Saturday 30 March 2013

Braised lamb shoulder with potatoes and onions

This recipe's an ever giving gift, endlessly tweakable, barely even a recipe, just a rough idea / guideline.  You may choose to heavily spice your lamb (using cumin / coriander / ginger / chilli / paprika) and forget about the herbs, or deglaze with wine / beer / cider or even vinegar, you can swap the potatoes for any other root vegetable and even add fennel or celery for extra depth of flavour.  Every combination tastes different, but provided it's cooked long and slow it will be delicious.

Ingredients (to serve 6);

1 whole lamb shoulder (around 2kg; this tastes better with older autumn / winter lamb or hogget)
6 cloves of garlic
1 bunch of rosemary
1 bunch of thyme
1 small tin of anchovy fillets
1kg of potatoes
1kg of white onions
Olive oil
Salt
Pepper

Directions

1) Remove your lamb from the 'fridge at least 1 hour before cooking, unwrap and allow to dry and come to room temperature.

2) Preheat your oven to 220C.

3) Wash your potatoes (you may choose to peel your potatoes but it really is a matter of preference) and peel your onions, cut both into chunky slices.

4) Strip the herbs from their woody stems and chop roughly with the anchovies and garlic, combine with the oil from the anchovy tin adding more olive oil if necessary to achieve a loose paste.

5) Place the onions and potatoes in the bottom of a large roasting tin and place the lamb on top, scoring the skin lightly (not into the flesh) as you go.

6) Smear your herby / garlicky paste all over both sides of the lamb rubbing it well into your scores in the skin.

7) Drizzle another tablespoon of olive oil over the potatoes and onions and season well, don't oversalt the lamb (remember the anchovies in the paste!).
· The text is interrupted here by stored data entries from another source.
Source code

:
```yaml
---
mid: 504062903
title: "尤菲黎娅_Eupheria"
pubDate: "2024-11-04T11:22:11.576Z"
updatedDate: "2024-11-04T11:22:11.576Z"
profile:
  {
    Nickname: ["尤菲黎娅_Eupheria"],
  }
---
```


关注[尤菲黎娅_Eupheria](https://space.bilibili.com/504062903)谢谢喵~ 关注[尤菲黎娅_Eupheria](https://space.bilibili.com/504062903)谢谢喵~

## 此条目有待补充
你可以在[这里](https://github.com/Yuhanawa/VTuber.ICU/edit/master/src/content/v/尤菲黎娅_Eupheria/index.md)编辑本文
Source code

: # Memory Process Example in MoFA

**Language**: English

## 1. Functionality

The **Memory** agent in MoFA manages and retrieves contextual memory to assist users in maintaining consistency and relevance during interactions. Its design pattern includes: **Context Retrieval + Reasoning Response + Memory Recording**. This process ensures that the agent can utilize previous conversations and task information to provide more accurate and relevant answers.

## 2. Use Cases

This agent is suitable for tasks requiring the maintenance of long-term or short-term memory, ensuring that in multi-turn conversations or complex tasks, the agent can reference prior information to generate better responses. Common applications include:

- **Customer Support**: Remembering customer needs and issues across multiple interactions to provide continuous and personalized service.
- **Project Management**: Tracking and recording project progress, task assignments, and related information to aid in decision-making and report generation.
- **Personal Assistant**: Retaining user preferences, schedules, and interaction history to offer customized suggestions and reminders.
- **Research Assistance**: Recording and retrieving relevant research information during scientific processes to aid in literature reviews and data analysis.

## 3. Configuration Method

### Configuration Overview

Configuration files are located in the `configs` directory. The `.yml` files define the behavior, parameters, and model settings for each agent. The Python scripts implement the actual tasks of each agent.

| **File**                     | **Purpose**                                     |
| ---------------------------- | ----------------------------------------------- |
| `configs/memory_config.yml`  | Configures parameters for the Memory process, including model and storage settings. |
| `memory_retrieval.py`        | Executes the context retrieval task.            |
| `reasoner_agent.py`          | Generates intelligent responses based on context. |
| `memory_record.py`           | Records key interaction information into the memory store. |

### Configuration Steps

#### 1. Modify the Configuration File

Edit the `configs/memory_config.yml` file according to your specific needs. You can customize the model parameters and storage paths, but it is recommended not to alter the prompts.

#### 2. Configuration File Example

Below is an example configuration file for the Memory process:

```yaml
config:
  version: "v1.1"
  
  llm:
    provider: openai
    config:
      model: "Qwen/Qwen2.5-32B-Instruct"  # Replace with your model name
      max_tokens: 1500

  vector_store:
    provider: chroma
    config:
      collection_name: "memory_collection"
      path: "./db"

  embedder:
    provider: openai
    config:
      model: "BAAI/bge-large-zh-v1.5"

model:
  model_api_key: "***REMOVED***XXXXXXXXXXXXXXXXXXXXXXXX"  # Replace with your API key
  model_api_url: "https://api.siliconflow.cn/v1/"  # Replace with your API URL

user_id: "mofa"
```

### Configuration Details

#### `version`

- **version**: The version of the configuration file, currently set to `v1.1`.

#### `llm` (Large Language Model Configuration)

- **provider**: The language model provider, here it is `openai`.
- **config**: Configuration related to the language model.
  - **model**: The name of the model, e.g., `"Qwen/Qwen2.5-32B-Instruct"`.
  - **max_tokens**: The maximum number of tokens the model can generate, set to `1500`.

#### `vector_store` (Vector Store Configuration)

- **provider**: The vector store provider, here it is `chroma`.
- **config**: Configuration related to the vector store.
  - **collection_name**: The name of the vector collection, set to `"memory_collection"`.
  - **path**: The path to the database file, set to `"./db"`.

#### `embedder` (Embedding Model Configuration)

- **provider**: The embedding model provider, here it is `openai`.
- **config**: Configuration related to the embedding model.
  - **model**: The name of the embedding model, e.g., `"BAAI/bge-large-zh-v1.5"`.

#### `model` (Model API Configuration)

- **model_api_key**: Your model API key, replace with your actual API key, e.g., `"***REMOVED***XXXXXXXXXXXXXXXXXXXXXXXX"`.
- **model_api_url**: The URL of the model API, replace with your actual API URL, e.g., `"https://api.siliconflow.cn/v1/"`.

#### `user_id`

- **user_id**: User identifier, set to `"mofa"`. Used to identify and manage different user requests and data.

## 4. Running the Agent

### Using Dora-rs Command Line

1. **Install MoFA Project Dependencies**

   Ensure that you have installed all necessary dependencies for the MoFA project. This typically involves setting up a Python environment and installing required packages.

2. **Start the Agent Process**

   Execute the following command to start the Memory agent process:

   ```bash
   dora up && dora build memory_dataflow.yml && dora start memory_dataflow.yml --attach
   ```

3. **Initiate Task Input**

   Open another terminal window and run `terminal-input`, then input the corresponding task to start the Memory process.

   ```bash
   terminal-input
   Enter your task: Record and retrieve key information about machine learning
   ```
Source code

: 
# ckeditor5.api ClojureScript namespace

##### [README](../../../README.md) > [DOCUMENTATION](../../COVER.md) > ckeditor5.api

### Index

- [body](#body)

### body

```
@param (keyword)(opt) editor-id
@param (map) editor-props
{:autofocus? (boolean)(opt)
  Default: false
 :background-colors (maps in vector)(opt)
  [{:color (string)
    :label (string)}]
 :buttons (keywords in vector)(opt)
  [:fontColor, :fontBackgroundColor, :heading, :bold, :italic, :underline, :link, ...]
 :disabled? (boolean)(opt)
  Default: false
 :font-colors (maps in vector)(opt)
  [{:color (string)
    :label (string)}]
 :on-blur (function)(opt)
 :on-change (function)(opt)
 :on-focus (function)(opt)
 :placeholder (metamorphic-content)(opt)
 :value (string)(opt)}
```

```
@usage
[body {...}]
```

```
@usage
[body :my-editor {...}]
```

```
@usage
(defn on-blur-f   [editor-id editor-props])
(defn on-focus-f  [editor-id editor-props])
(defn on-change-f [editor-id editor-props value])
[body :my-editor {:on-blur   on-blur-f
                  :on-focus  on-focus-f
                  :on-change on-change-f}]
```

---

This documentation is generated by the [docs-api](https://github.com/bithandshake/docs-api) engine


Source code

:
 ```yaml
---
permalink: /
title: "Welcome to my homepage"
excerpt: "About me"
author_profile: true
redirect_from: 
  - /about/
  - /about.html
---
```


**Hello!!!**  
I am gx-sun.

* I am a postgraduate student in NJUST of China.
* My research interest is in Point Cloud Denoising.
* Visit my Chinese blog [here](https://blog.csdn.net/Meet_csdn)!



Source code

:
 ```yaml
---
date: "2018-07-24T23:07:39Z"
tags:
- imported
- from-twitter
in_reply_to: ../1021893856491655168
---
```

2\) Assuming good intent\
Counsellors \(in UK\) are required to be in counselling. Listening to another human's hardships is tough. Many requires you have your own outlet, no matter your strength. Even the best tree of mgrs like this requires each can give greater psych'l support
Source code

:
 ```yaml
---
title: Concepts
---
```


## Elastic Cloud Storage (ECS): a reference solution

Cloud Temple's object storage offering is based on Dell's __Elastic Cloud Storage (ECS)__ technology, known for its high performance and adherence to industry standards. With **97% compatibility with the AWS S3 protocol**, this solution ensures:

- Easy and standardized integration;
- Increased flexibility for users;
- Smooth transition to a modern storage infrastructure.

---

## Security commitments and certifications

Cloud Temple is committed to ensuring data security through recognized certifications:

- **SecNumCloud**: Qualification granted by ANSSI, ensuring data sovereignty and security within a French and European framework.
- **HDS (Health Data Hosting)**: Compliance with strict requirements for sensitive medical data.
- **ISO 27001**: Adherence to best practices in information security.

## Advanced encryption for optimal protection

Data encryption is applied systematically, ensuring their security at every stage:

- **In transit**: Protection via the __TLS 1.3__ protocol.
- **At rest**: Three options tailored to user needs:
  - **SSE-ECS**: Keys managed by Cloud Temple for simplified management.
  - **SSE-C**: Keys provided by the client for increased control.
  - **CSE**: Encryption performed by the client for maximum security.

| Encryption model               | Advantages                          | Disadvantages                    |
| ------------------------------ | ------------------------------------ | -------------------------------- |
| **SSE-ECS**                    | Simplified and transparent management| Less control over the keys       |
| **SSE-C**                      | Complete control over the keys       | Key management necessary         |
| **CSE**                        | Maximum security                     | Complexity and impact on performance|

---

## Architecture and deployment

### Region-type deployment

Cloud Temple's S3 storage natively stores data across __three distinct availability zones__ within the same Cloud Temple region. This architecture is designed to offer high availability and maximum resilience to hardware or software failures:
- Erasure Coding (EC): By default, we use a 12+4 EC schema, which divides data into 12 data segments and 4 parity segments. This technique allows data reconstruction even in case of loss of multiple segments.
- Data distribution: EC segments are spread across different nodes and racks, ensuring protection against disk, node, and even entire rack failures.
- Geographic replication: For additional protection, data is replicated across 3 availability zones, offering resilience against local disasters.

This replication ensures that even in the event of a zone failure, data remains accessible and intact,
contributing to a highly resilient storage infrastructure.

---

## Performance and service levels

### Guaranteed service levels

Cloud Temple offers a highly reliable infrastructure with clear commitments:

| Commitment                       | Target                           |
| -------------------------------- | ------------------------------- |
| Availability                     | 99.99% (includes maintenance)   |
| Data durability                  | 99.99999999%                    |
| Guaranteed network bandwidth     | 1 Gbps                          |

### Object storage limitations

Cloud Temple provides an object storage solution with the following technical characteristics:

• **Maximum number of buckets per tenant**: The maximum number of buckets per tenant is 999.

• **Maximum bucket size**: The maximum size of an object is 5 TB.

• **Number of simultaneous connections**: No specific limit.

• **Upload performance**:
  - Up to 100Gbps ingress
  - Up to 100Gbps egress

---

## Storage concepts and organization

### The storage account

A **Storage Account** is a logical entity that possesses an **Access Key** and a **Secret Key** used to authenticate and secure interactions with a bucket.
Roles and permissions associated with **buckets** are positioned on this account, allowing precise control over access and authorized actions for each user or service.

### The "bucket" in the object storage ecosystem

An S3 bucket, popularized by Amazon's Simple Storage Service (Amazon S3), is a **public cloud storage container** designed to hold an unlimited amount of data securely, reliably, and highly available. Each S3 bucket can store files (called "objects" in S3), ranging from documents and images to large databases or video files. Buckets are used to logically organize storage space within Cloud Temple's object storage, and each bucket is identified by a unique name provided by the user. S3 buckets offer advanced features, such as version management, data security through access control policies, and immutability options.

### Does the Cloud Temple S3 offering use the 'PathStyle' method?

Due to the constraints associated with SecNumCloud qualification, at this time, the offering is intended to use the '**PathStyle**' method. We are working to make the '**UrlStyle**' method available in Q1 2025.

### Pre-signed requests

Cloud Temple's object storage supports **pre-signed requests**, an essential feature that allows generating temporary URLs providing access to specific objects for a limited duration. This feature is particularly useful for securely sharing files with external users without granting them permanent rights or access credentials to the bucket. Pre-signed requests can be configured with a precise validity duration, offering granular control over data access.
8) Cook for 30-40 minutes at 220C until the potatoes have started to brown and the lamb has a delicious crispy skin and then add 250ml of boiling water, reduce the heat to 120C and cover tightly with tinfoil.

9) Leave the lamb in the oven at 120C for at least 3 hours, but it will continue to improve for up to 6, check periodically and top up with water if the roasting tin's dry.

10) Remove from the oven, it should be tender enough to shred with forks rather requiring a knife.  The joint will have produced its own gravy during the long cooking so I take the roasting tin to the table for all to share and serve with a simple green salad or steamed veg (often with homemade sourdough bread to mop up the juices!).

Time consuming but very tasty, and almost impossible to screw up this one's definitely worth giving a go and you can always go to the pub whilst the lamb's doing its thing in the oven, and it makes the whole house smell amazing!